Uncoupling protein 3 (UCP3) confers resilience against oxidative stress in skeletal muscle. We find a marked upregulation of UCP3 expression in response to hypoxia in mice and in skeletal myotubes. Furthermore, in primary myocytes deficient in UCP3, basal and hypoxia-induced ROS levels are elevated. To investigate the regulation mechanism, a transcription factor transfection array of 704 full-length cDNAs in conjunction with a murine UCP3 promoter-luciferase construct was carried out and ATF-1 was identified as a transcriptional activator of UCP3. Site-directed mutagenesis and ChIP assays identify a 10 bp region necessary for ATF-1 induction of UCP3 promoter activity.
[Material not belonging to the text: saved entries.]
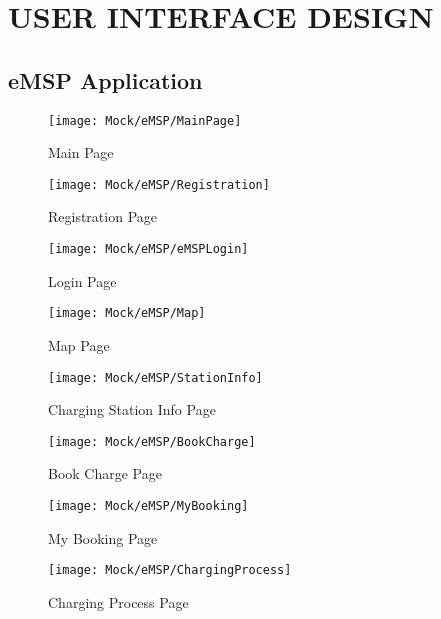 \newcommand\case{\stepcounter{case}\arabic{case}}
\chapter{USER INTERFACE DESIGN}
\label{ch:interfaceDesign}%
\section{eMSP Application}

\begin{figure}[H]
    \begin{minipage}[t]{.45\textwidth} %
    \texttt{[image: Mock/eMSP/MainPage]}
    \caption{Main Page}
    \label{fig:MainPage}
\end{minipage}
\hfill
\begin{minipage}[t]{.45\textwidth}
    \texttt{[image: Mock/eMSP/Registration]}
    \caption{Registration Page}
    \label{fig:Registration}
\end{minipage}
\end{figure}

\begin{figure}[H]
    \begin{minipage}[t]{.45\textwidth} %
    \texttt{[image: Mock/eMSP/eMSPLogin]}
    \caption{Login Page}
    \label{fig:eMSPLogin}
\end{minipage}
\hfill
\begin{minipage}[t]{.45\textwidth}
    \texttt{[image: Mock/eMSP/Map]}
    \caption{Map Page}
    \label{fig:Map}
\end{minipage}
\end{figure}
\begin{figure}[H]
    \begin{minipage}[t]{.45\textwidth} %
    \texttt{[image: Mock/eMSP/StationInfo]}
    \caption{Charging Station Info Page}
    \label{fig:StationInfo}
\end{minipage}
\hfill
\begin{minipage}[t]{.45\textwidth}
    \texttt{[image: Mock/eMSP/BookCharge]}
    \caption{Book Charge Page}
    \label{fig:BookCharge}
\end{minipage}
\end{figure}
\begin{figure}[H]
    \begin{minipage}[t]{.45\textwidth} %
    \texttt{[image: Mock/eMSP/MyBooking]}
    \caption{My Booking Page}
    \label{fig:MyBooking}
\end{minipage}
\hfill
\begin{minipage}[t]{.45\textwidth}
    \texttt{[image: Mock/eMSP/ChargingProcess]}
    \caption{Charging Process Page}
    \label{fig:ChargingProcess}
\end{minipage}
\end{figure}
Hypoxia promotes the phosphorylation of ATF-1 and its depletion by shRNA prevents hypoxia mediated upregulation of UCP3. Pharmacologic inhibition of p38MAP kinase prevents both hypoxia-mediated ATF-1 phosphorylation and UCP3 upregulation. Interestingly, neither PKA signaling nor HIF-1a activation by cobalt chloride modulates skeletal muscle UCP3 protein levels. In conclusion these data identify that ATF-1, via p38MAPK upregulates UCP3 expression in response to hypoxia and identifies a novel regulatory program orchestrating skeletal muscle anti-oxidant defense. Funded by Intramural Research of NHLBI/NIH.